REVERSÃO DA LEI DA IDENTIDADE DE GÉNERO – Portugal recua e segue os passos da Hungria e da Rússia
A Rússia proibiu de forma abrangente o direito à autodeterminação da identidade de género e da expressão de género através de legislação assinada pelo presidente Vladimir Putin em julho de 2023. Esta lei representa uma restrição drástica dos direitos da comunidade LGBTQ+ no país. A legislação foi justificada pelo governo russo como uma defesa dos "valores tradicionais" e uma proteção contra a "ideologia anti família" ocidental.
O Parlamento português (PSD, Chega e CDS) aprovou na sexta-feira – 20-03/2026 - na generalidade a revogação da lei de 2018 que consagra o direito à autodeterminação da identidade de género e expressão de género e à proteção das características sexuais de cada pessoa.
Esta coincidência de políticas proibitivas entre o governo português e o governo russo, são a expressão máxima do afastamento do modelo de autonomia individual e de direitos fundamentais para um modelo de controlo estatal e valores coletivos tradicionais, na senda de um obscurantismo renascente, por via da nova governação da extrema-direita no nosso país.
Até aqui, Portugal seguia a linha traçada pelo Tribunal Europeu dos Direitos Humanos, reconhecendo que a identidade de género está ligada ao direito à vida privada (art.º 8 da CEDH) e que os Estados devem garantir algum nível de reconhecimento legal.
Agora, com as alterações propostas, Portugal vai de novo ombrear com a Hungria e a Rússia, na proibição do direito à autodeterminação da identidade de género e da expressão de género, empurrando o país de novo para a ‘idade das trevas’ atropelando os direitos das pessoas transgénero e intersexo, voltando a expô-las a mais discriminação, agravando o ambiente já intolerante e hostil que a comunidade LGBTI enfrenta.
Se estas alterações forem confirmadas, Portugal passa de um dos regimes mais progressivos da Europa para um modelo restritivo intermédio (mais próximo do antigo regime de 2011) e dos modelos da Hungria e da Rússia.
Em termos jurídicos, a consequência central é a de que a identidade de género deixa de ser tratada como um direito livremente exercido e passa a ser um estatuto dependente de validação estatal e médica.

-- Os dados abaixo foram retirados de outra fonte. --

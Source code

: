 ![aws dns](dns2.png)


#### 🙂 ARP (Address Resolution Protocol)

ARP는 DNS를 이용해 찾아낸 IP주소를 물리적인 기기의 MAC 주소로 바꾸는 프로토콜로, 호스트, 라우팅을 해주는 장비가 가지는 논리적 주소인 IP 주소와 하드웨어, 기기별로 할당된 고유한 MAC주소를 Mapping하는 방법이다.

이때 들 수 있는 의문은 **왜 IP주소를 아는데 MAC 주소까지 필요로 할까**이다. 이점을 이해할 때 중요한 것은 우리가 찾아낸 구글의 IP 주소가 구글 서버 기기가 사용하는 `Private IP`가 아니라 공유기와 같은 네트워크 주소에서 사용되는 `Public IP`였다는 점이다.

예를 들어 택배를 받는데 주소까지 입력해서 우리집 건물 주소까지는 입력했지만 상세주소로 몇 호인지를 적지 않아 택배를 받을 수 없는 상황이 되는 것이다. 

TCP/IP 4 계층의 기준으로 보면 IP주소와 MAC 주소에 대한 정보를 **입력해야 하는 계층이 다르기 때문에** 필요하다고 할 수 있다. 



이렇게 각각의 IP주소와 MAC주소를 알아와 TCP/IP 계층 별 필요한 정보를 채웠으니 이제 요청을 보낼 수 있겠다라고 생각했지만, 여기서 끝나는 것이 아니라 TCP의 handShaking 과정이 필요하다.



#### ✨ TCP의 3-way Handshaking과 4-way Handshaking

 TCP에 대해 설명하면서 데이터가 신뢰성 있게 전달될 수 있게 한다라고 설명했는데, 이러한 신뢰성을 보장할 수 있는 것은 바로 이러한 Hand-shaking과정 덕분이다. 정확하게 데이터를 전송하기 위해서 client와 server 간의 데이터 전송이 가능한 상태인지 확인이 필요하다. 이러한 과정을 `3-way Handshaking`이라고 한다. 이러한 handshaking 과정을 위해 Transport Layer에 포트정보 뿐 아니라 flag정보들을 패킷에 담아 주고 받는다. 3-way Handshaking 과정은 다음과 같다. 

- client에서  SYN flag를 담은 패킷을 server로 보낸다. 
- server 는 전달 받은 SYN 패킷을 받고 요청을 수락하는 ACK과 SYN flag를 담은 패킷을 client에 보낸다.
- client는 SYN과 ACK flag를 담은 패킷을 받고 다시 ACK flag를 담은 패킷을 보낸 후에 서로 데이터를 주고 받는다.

Serão estas alterações compatíveis com a linha traçada pelo Tribunal Europeu dos Direitos Humanos, reconhecendo que a identidade de género está ligada ao direito à vida privada (art.º 8 da CEDH)? Julgamos que não.
Serão
estas alterações propostas e aprovadas pelo PSD, Chega e CDS, uma defesa dos
"valores tradicionais" e uma proteção contra a "ideologia anti
família" ocidental, como defendem os russos?